- [Required work] Return exactly those lines of the material below that fall between the line holding "Another skill to" and the line holding "heavy iron chians", inclusive.

★ ★ ★ ★

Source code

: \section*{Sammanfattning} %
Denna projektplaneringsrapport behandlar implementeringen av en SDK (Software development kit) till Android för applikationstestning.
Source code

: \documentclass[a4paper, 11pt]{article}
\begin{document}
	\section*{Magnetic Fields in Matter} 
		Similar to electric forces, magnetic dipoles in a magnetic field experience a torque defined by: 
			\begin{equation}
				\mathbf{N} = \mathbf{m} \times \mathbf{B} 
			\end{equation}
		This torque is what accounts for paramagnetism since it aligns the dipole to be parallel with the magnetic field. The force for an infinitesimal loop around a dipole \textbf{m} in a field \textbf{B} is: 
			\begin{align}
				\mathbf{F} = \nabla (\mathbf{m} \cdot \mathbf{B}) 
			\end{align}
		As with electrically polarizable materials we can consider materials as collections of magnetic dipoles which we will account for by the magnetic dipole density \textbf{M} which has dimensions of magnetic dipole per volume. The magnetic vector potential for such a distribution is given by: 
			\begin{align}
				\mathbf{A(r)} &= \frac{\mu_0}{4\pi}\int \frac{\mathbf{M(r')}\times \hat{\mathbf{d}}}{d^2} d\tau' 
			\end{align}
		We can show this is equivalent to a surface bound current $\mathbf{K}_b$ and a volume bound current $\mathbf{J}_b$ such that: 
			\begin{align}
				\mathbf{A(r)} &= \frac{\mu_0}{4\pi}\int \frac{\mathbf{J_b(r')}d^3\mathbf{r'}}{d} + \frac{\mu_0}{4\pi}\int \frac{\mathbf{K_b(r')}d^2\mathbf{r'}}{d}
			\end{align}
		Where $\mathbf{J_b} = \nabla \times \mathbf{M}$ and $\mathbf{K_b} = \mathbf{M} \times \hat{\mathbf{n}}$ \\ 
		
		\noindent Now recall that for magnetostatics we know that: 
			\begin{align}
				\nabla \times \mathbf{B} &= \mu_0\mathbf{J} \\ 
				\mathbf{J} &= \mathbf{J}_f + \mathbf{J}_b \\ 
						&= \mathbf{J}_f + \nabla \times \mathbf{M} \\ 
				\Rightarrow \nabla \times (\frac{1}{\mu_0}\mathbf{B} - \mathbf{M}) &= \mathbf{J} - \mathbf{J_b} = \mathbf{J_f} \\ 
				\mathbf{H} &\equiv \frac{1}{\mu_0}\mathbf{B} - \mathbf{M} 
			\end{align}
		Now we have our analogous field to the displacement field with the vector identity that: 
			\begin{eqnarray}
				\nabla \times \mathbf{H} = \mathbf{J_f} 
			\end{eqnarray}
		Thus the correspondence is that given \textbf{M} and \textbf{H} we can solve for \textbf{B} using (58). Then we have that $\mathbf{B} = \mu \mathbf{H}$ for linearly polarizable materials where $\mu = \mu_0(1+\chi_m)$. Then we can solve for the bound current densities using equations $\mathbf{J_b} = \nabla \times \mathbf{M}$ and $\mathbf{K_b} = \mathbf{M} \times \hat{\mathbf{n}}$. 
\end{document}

★ ★ ★ ★

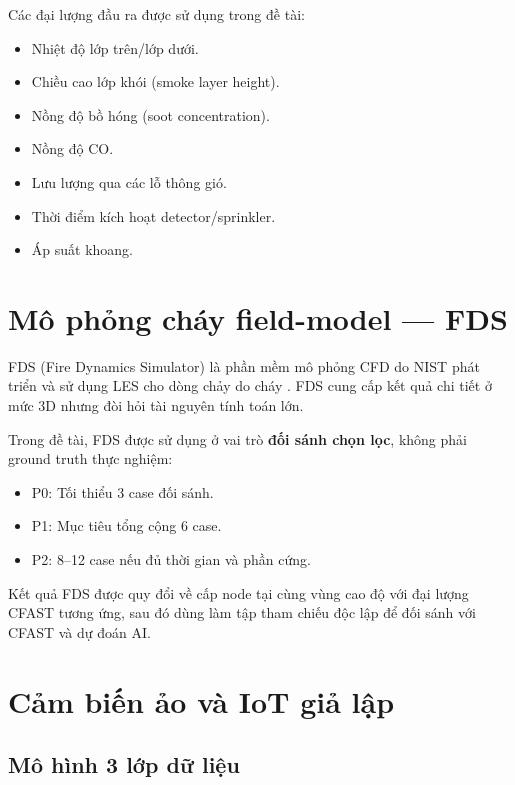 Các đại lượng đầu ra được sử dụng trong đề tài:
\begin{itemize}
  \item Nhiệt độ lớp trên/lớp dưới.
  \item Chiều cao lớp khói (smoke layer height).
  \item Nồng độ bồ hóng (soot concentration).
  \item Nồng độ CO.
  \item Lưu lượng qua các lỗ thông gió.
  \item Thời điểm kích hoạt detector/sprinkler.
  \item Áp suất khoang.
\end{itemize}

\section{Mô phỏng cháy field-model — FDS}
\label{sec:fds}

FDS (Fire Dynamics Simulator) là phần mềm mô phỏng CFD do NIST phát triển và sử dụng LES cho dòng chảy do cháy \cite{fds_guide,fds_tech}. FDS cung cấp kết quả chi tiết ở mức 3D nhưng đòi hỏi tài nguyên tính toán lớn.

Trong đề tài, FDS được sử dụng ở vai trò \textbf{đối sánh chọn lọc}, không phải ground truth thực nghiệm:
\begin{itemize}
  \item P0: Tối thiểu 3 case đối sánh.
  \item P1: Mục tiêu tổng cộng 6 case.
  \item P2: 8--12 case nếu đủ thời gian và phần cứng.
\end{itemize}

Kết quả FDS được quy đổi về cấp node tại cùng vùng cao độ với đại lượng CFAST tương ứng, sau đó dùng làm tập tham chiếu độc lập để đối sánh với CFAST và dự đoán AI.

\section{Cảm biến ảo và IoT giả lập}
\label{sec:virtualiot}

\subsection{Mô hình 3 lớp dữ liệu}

★ ★ ★ ★

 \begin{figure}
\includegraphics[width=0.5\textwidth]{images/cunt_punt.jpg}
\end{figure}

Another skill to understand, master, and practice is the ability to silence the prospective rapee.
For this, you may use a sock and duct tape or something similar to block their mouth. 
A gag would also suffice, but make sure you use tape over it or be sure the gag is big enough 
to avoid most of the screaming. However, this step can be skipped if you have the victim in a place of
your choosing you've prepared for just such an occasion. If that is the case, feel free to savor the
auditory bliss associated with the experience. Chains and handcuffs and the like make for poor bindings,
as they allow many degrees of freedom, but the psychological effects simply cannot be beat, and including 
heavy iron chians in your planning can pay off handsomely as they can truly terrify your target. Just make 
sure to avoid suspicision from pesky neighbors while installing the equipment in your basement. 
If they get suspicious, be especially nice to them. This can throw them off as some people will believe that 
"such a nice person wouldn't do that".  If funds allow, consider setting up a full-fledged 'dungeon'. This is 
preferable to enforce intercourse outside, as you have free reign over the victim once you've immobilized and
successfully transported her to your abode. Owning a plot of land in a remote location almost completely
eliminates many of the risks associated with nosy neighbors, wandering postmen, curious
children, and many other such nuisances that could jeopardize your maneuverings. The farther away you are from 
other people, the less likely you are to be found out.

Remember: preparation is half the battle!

★ ★ ★ ★

- [Result below]
Another skill to understand, master, and practice is the ability to silence the prospective rapee.
For this, you may use a sock and duct tape or something similar to block their mouth. 
A gag would also suffice, but make sure you use tape over it or be sure the gag is big enough 
to avoid most of the screaming. However, this step can be skipped if you have the victim in a place of
your choosing you've prepared for just such an occasion. If that is the case, feel free to savor the
auditory bliss associated with the experience. Chains and handcuffs and the like make for poor bindings,
as they allow many degrees of freedom, but the psychological effects simply cannot be beat, and including 
heavy iron chians in your planning can pay off handsomely as they can truly terrify your target. Just make 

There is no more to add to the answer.